Et tout cela nous vous le disons en particulier à vous, Jeunes gens et Adolescents, aujourd'hui si nombreux en cette Basilique. Nous avons voulu terminer notre récent Message pour la Journée de la Paix en nous adressant plus particulièrement aux Jeunes et aux Adolescents du Monde entier, parce que vous êtes capables d'une extraordinaire ouverture et d'une joyeuse disponibilité que, malheureusement, les adultes ont parfois oubliées ou perdues.

Vous aussi. Jeunes gens et Adolescents vous avez votre mot à dire et à faire entendre aux aînés, une parole fraîche, neuve, originale.
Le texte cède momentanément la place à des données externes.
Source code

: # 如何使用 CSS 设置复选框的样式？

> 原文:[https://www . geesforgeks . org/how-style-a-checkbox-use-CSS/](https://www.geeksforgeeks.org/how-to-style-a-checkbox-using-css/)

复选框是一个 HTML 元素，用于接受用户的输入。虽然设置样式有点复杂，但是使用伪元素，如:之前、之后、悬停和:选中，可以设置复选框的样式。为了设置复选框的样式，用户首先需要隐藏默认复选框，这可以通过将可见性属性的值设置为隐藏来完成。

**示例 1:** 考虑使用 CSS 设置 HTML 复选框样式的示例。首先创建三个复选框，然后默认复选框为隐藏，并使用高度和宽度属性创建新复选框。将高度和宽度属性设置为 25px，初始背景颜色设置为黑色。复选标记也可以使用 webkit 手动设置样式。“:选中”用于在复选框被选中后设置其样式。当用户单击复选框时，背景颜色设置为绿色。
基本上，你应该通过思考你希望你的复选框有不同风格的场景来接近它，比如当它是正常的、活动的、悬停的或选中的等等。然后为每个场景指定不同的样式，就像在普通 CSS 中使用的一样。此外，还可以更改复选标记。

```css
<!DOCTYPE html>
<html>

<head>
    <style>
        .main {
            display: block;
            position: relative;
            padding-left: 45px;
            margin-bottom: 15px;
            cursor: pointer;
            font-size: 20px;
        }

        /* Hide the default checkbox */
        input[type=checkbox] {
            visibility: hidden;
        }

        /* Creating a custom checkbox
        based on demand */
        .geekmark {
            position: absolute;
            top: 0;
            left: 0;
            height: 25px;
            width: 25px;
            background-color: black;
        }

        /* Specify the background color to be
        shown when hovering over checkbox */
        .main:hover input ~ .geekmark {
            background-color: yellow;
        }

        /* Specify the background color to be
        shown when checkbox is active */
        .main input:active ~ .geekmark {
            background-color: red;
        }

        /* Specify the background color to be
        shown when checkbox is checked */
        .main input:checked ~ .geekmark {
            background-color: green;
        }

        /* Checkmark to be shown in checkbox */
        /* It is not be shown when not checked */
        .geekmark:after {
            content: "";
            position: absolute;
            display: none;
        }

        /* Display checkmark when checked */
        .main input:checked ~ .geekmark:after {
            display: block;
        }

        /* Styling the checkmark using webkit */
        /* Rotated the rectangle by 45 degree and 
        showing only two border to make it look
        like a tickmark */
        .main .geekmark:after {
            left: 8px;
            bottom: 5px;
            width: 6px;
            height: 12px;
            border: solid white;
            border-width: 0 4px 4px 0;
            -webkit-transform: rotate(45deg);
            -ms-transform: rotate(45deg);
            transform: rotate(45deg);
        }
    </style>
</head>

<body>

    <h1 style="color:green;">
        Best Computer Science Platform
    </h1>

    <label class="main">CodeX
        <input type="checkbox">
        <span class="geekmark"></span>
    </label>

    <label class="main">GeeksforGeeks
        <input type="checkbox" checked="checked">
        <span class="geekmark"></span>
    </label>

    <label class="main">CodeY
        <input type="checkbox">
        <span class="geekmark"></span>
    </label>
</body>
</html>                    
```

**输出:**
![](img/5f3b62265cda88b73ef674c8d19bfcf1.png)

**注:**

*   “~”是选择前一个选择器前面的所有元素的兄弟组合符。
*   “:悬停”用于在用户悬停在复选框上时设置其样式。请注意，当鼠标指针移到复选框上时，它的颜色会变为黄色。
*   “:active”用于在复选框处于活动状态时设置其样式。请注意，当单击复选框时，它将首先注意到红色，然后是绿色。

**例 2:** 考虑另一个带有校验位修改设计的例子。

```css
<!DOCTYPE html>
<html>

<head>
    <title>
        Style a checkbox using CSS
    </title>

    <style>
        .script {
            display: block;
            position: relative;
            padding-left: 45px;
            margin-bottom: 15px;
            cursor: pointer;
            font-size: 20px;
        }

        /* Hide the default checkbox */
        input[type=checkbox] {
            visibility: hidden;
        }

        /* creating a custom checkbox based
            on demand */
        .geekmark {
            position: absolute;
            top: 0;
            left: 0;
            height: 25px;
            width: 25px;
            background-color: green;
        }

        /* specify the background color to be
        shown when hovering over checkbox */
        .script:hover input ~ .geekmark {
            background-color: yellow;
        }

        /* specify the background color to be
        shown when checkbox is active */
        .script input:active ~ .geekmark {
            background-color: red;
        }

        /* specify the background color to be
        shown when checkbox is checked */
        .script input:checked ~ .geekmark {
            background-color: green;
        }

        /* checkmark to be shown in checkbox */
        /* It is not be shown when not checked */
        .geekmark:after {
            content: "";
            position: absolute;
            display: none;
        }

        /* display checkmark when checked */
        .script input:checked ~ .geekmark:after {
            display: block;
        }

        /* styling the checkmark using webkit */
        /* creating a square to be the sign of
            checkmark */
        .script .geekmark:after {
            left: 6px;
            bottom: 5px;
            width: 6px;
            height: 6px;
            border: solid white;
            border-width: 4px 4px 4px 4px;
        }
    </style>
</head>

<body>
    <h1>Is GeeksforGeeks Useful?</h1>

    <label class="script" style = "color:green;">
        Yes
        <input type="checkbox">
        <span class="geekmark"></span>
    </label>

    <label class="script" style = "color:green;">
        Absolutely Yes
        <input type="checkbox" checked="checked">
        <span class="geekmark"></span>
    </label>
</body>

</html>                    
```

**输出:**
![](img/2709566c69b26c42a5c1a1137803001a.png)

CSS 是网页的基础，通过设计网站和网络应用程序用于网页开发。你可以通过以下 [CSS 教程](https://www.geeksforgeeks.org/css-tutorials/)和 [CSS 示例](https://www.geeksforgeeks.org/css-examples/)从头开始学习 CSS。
Dites-la, cette parole de paix, ce "non à la violence", dites-la avec énergie, avec force, avec la force de votre cœur pur, de vos yeux limpides, de votre joie de vivre, mais de vivre dans un monde "où la justice et la paix se sont embrassées" (Psaumes 84 [85], 11).

Dans vos idéaux et dans votre comportement, donnez toujours la première place à l'amour, c'est-à-dire à la compréhension, à la bienveillance, à la solidarité, à l'égard d'autrui Renforcez votre volonté convaincue de paix dans la prière, personnelle ou communautaire ; dans les échanges et dans les méditations où vous vous efforcez de connaître toujours plus profondément le Christ et de comprendre son Message dans tout ce qu'il exige; dans les Sacrements et surtout le Sacrement de l'Eucharistie dans lequel le Christ lui-même vous donne la foi, l'espérance et, spécialement, la charité; renforcez enfin cette conviction dans la fidélité filiale à la Vierge Marie.

Si votre conviction est ferme et décidée vous serez, dans toutes les manifestations de votre jeunesse, des témoins de la Paix et de l'Amour du Christ qui est en vous.

Jeunes gens, adolescents et enfants, vous portez en vous l'avenir du monde et de l'histoire Ce monde sera meilleur, plus fraternel, plus juste si déjà, dès à présent, toute votre vie est ouverte à la grâce du Christ, à l'idéal de l'Amour et de la Paix que vous enseigne l'Evangile.

Daigne Marie, Reine de la Paix, "Salus Populus Romanus, intercéder pour ces intentions.